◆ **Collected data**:
- - -

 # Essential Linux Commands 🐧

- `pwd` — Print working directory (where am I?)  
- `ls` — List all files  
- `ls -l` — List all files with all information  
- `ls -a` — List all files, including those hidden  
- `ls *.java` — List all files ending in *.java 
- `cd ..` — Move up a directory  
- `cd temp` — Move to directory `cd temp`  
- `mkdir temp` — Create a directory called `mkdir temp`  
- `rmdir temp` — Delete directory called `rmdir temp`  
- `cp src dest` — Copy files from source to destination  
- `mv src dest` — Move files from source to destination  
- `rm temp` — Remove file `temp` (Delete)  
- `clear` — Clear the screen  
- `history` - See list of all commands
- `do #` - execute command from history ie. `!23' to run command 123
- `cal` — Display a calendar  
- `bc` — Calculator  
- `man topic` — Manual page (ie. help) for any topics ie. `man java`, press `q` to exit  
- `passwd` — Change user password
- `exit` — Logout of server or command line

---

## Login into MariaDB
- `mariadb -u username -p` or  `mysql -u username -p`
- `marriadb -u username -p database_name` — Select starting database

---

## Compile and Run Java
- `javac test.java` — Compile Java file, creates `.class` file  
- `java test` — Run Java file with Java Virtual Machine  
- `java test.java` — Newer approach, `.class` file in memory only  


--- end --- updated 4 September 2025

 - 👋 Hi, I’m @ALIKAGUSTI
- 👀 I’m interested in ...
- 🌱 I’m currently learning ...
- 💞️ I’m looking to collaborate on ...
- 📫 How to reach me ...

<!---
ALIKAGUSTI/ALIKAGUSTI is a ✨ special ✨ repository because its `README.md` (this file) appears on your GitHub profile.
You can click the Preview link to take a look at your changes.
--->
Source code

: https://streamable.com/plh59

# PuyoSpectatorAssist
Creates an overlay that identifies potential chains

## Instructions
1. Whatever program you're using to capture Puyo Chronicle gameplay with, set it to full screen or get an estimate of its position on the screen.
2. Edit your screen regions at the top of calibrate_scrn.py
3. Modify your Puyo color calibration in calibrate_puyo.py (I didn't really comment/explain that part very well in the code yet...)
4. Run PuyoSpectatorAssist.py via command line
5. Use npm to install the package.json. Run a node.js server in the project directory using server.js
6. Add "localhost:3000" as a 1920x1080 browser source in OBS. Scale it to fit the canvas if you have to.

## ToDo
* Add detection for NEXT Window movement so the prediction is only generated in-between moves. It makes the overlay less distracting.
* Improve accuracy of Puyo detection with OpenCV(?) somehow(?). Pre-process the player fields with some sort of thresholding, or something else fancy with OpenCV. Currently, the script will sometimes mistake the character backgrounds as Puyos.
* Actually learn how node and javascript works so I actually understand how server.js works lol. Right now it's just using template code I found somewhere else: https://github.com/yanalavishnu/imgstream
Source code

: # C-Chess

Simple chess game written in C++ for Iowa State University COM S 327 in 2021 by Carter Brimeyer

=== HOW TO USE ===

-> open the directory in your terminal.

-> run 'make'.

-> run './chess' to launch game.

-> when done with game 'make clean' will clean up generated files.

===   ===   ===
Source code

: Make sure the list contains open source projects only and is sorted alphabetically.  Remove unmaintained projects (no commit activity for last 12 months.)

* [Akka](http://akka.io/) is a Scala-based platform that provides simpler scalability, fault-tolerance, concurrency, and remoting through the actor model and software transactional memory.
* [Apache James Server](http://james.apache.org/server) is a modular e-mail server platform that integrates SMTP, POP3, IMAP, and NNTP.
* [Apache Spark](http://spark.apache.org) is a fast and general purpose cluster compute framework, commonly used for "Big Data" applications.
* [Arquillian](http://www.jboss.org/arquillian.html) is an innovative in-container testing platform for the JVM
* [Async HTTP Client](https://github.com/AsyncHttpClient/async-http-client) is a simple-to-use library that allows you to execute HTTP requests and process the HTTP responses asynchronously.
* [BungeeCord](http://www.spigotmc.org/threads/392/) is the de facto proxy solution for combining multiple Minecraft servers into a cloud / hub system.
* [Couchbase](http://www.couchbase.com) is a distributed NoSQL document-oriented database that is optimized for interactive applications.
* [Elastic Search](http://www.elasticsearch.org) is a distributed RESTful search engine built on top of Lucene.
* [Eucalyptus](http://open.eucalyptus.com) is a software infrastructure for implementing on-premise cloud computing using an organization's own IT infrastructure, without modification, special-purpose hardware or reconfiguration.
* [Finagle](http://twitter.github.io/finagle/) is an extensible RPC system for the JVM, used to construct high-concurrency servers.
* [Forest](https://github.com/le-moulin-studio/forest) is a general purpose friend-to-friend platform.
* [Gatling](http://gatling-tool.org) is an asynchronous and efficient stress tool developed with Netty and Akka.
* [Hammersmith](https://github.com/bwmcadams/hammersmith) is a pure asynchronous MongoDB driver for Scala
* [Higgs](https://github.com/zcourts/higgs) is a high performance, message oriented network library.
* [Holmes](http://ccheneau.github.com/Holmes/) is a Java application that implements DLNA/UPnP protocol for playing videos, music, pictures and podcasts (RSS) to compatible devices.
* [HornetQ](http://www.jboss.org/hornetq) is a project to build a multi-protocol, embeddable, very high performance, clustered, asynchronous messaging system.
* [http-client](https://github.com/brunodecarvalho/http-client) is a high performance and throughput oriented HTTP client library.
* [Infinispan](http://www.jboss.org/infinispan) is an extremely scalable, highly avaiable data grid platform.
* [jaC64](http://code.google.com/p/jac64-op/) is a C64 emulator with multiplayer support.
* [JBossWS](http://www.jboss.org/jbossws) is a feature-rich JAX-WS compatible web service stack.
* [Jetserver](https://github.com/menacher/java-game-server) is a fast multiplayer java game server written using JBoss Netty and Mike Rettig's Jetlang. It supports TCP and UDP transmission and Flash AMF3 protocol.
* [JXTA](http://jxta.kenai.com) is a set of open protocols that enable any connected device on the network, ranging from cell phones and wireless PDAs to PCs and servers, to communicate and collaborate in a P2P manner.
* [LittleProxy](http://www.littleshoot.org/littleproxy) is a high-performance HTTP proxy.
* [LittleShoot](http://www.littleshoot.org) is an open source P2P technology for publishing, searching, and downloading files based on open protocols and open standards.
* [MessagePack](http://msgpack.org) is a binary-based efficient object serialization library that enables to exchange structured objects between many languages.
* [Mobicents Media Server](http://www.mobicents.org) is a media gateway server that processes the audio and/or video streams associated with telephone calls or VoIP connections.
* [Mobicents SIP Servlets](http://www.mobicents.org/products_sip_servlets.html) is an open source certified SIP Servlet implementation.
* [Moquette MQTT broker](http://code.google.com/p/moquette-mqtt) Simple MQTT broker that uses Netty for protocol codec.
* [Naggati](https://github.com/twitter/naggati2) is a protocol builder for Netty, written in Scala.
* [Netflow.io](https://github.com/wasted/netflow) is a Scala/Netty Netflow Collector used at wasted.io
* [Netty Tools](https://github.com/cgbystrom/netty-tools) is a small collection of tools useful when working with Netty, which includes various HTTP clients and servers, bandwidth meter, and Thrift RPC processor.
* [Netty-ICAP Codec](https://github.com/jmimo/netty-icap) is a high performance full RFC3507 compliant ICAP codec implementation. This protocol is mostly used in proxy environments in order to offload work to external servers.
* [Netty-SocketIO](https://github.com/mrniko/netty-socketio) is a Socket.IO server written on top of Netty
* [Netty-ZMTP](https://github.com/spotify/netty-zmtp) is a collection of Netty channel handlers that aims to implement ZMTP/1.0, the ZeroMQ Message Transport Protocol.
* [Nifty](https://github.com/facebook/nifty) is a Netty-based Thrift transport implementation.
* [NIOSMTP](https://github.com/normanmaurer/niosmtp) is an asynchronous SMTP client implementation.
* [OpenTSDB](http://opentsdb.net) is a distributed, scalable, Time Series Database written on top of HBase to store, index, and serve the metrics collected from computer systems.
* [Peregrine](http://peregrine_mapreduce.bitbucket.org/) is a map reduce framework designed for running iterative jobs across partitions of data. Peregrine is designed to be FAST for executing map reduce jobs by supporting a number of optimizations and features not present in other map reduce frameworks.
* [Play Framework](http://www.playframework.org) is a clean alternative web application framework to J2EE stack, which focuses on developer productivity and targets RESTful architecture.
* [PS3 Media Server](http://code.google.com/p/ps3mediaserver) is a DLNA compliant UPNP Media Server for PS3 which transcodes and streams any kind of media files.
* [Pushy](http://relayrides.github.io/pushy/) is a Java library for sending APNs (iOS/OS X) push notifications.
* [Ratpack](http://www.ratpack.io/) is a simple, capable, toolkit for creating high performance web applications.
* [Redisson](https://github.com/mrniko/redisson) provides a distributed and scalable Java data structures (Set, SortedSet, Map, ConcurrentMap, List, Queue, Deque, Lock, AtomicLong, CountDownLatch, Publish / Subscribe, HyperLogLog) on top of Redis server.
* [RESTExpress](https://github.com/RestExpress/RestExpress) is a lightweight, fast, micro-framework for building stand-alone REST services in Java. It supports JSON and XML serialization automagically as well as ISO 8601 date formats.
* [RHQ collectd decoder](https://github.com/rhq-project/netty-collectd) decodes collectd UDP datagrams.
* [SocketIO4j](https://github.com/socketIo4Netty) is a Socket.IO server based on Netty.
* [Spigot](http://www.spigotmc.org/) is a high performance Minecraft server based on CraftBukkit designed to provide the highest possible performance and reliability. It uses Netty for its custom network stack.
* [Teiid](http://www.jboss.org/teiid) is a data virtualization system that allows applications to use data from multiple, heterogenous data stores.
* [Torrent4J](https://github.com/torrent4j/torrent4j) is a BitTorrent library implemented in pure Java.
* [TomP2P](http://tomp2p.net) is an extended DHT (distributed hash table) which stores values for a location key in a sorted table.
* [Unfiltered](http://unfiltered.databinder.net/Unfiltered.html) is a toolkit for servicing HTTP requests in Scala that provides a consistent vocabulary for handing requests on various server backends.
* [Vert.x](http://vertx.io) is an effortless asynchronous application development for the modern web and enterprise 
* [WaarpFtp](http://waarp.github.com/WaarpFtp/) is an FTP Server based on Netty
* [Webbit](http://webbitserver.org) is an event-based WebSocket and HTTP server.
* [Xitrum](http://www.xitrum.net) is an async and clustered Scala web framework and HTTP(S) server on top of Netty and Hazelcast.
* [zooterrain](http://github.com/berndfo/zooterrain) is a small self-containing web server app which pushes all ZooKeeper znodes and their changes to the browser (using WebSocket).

- - -

◆ **WORK REQUIRED**:
Your response should be each line that includes the word "platform", copied from the records.

◆ **ANSWER FOR THIS EXERCISE**:
* [Akka](http://akka.io/) is a Scala-based platform that provides simpler scalability, fault-tolerance, concurrency, and remoting through the actor model and software transactional memory.
* [Apache James Server](http://james.apache.org/server) is a modular e-mail server platform that integrates SMTP, POP3, IMAP, and NNTP.
* [Arquillian](http://www.jboss.org/arquillian.html) is an innovative in-container testing platform for the JVM
* [Forest](https://github.com/le-moulin-studio/forest) is a general purpose friend-to-friend platform.
* [Infinispan](http://www.jboss.org/infinispan) is an extremely scalable, highly avaiable data grid platform.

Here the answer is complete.